For many games or sports, one playing field is quite enough. A rugby, football or hockey pitch need never change, while the ageless simplicity of the chessboard belies the complexity of the many matches that have been fought across it.
To alter any of these gaming arenas would, depending upon your point of view, be either an act of sacrilege or an act of revolution. And anyway, they have never been the point of the game, never the focus. They exist only as a platform upon which the strategies, tactics and even personalities of their players can be pitted against one another in endless combinations.
Once upon a time this was the case for League of Legends, a game that only ever needed one map, and a map whose origins can be traced back to the aging Warcraft 3 mod Defense of the Ancients (DotA).

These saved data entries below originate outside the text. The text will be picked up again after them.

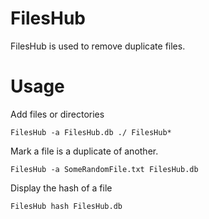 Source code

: FilesHub
========

FilesHub is used to remove duplicate files.

Usage
======

Add files or directories
```
FilesHub -a FilesHub.db ./ FilesHub*
```

Mark a file is a duplicate of another.
```
FilesHub -a SomeRandomFile.txt FilesHub.db
```

Display the hash of a file
```
FilesHub hash FilesHub.db
```

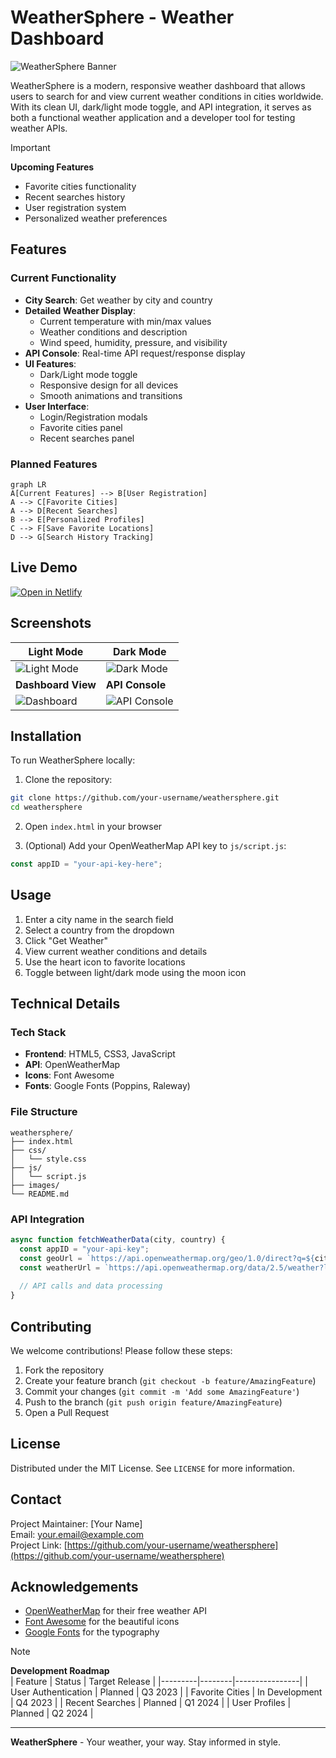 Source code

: # WeatherSphere - Weather Dashboard

![WeatherSphere Banner](https://via.placeholder.com/1200x400/4361ee/ffffff?text=WeatherSphere+Weather+Dashboard)

WeatherSphere is a modern, responsive weather dashboard that allows users to search for and view current weather conditions in cities worldwide. With its clean UI, dark/light mode toggle, and API integration, it serves as both a functional weather application and a developer tool for testing weather APIs.

> [!IMPORTANT]  
> **Upcoming Features**  
> - Favorite cities functionality  
> - Recent searches history  
> - User registration system  
> - Personalized weather preferences  

## Features

### Current Functionality
- **City Search**: Get weather by city and country
- **Detailed Weather Display**:
  - Current temperature with min/max values
  - Weather conditions and description
  - Wind speed, humidity, pressure, and visibility
- **API Console**: Real-time API request/response display
- **UI Features**:
  - Dark/Light mode toggle
  - Responsive design for all devices
  - Smooth animations and transitions
- **User Interface**:
  - Login/Registration modals
  - Favorite cities panel
  - Recent searches panel

### Planned Features
```mermaid
graph LR
A[Current Features] --> B[User Registration]
A --> C[Favorite Cities]
A --> D[Recent Searches]
B --> E[Personalized Profiles]
C --> F[Save Favorite Locations]
D --> G[Search History Tracking]
```

## Live Demo

[![Open in Netlify]([https://codesandbox.io/static/img/play-codesandbox.svg)](https://codesandbox.io/p/sandbox/weathersphere-8x4c2f](https://weatherspherewebsite.netlify.app/#))

## Screenshots

| Light Mode | Dark Mode |
|------------|-----------|
| ![Light Mode](https://via.placeholder.com/400x600/f8f9fa/333333?text=Light+Mode+Interface) | ![Dark Mode](https://via.placeholder.com/400x600/1e293b/f0f0f0?text=Dark+Mode+Interface) |
| **Dashboard View** | **API Console** |
| ![Dashboard](https://via.placeholder.com/600x400/ffffff/333333?text=Dashboard+View) | ![API Console](https://via.placeholder.com/600x400/1e293b/f0f0f0?text=API+Console) |

## Installation

To run WeatherSphere locally:

1. Clone the repository:
```bash
git clone https://github.com/your-username/weathersphere.git
cd weathersphere
```

2. Open `index.html` in your browser

3. (Optional) Add your OpenWeatherMap API key to `js/script.js`:
```javascript
const appID = "your-api-key-here";
```

## Usage

1. Enter a city name in the search field
2. Select a country from the dropdown
3. Click "Get Weather"
4. View current weather conditions and details
5. Use the heart icon to favorite locations
6. Toggle between light/dark mode using the moon icon

## Technical Details

### Tech Stack
- **Frontend**: HTML5, CSS3, JavaScript
- **API**: OpenWeatherMap
- **Icons**: Font Awesome
- **Fonts**: Google Fonts (Poppins, Raleway)

### File Structure
```
weathersphere/
├── index.html
├── css/
│   └── style.css
├── js/
│   └── script.js
├── images/
└── README.md
```

### API Integration
```javascript
async function fetchWeatherData(city, country) {
  const appID = "your-api-key";
  const geoUrl = `https://api.openweathermap.org/geo/1.0/direct?q=${city},${country}&appid=${appID}`;
  const weatherUrl = `https://api.openweathermap.org/data/2.5/weather?lat=${lat}&lon=${lon}&appid=${appID}&units=metric`;
  
  // API calls and data processing
}
```

## Contributing

We welcome contributions! Please follow these steps:

1. Fork the repository
2. Create your feature branch (`git checkout -b feature/AmazingFeature`)
3. Commit your changes (`git commit -m 'Add some AmazingFeature'`)
4. Push to the branch (`git push origin feature/AmazingFeature`)
5. Open a Pull Request

## License

Distributed under the MIT License. See `LICENSE` for more information.

## Contact

Project Maintainer: [Your Name]  
Email: your.email@example.com  
Project Link: [https://github.com/your-username/weathersphere](https://github.com/your-username/weathersphere)

## Acknowledgements

- [OpenWeatherMap](https://openweathermap.org/) for their free weather API
- [Font Awesome](https://fontawesome.com/) for the beautiful icons
- [Google Fonts](https://fonts.google.com/) for the typography

> [!NOTE]
> **Development Roadmap**  
> | Feature | Status | Target Release |
> |---------|--------|----------------|
> | User Authentication | Planned | Q3 2023 |
> | Favorite Cities | In Development | Q4 2023 |
> | Recent Searches | Planned | Q1 2024 |
> | User Profiles | Planned | Q2 2024 |

---

**WeatherSphere** - Your weather, your way. Stay informed in style.
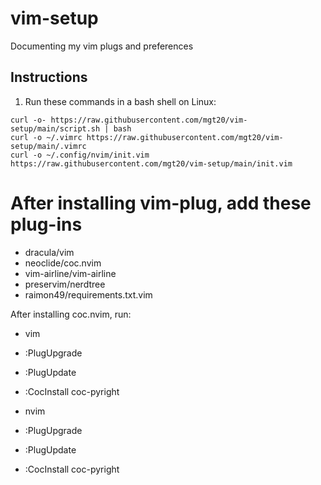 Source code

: # vim-setup

Documenting my vim plugs and preferences

## Instructions

1. Run these commands in a bash shell on Linux:

```
curl -o- https://raw.githubusercontent.com/mgt20/vim-setup/main/script.sh | bash
curl -o ~/.vimrc https://raw.githubusercontent.com/mgt20/vim-setup/main/.vimrc 
curl -o ~/.config/nvim/init.vim https://raw.githubusercontent.com/mgt20/vim-setup/main/init.vim 
```


# After installing vim-plug, add these plug-ins

- dracula/vim
- neoclide/coc.nvim
- vim-airline/vim-airline
- preservim/nerdtree
- raimon49/requirements.txt.vim

After installing coc.nvim, run:
- vim
- :PlugUpgrade
- :PlugUpdate
- :CocInstall coc-pyright

- nvim
- :PlugUpgrade
- :PlugUpdate
- :CocInstall coc-pyright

For years, DotA and LoL players were used to one field of battle, two bases and three different avenues of attack down which teams would charge their champions. Then, last year, developer Riot Games introduced Twisted Treeline, a smaller and tighter arena designed for three-on-three combat. There were few complaints from purists and LoL’s rapidly expanding community embraced both the new addition and the spirit of change that Riot demonstrated.
Now, with the announcement of League of Legends: Dominion, Riot has made Twisted Treeline look almost like an afterthought. Dominion is an entirely different way to play the game. Players must capture and hold five objectives on a brand new map known as The Crystal Scar. The task sounds very simple but, of course, the many possibilities that LoL’s various champions present make it both challenging and complicated.
This represents an enormous addition to a game that has been traditional, almost conservative in adhering to its DotA-influenced style of play, and where the focus has almost always been on the development of new characters or new tactics. This Riot has started a revolution, and one that has arrived at just the right time.
When League of Legends first launched it occupied something of a niche. While LoL has not only grown from some 55,000 players per month to over 500,000 concurrent players, it has also seen the first signs of competition. Games like Heroes of Newerth and Demigod try to push into a market it previously lorded over, a genre its developers like to call MOBA: Multiplayer Online Battle Arena.
A Valve offering is now waiting just around the corner, boasting a former DotA designer on its development team, so it makes perfect sense for Riot to put a fresh spin on things - and the timing's perfect.
If he’s worried about the competition, Riot co-founder and president Marc Merrill certainly doesn’t show it. He’s full of excitement about the imminent release of Dominion, articulate, enthusiastic and excited to shake up the MOBA genre. He's a man driven by the enormous community that LoL has built and by Riot’s ambition "to be the most player-centric games company in the world."
"There’s constant pressure to get things out for the community, because we want to keep people engaged and excited. If there’s any secret [to our success] it’s that we actually respect the player and try to deliver value. It’s not about us, it’s about them," he says. "When you’re a gamer, you get so frustrated when a developer isn’t listening to you. We encourage every employee to publish on the forums and directly engage with users. We’re not aware of any other company that does that. We think it’s healthy."
No wonder, as this is something that has constantly shaped LoL and will likely further shape Dominion. "We play League of Legends a heck of a lot, but they play it way more than we do. That’s one of the reasons it’s so important to us to have this great dialogue. We think it’s a great asset to the company."
Those LoL players are certainly in for a surprise, perhaps even a shock. It’s immediately obvious that the feel of play is quite different. While player versus player combat would often tip the balance on LoL’s other maps, here it can waste valuable time. In the midst of a fierce fight, sneaky players can outmanoeuvre those tied up in combat and, in just a few seconds, sit on an objective until they’ve captured it. Players working in unison capture objectives even quicker and a much stronger emphasis is placed on situation awareness and interception or disruption.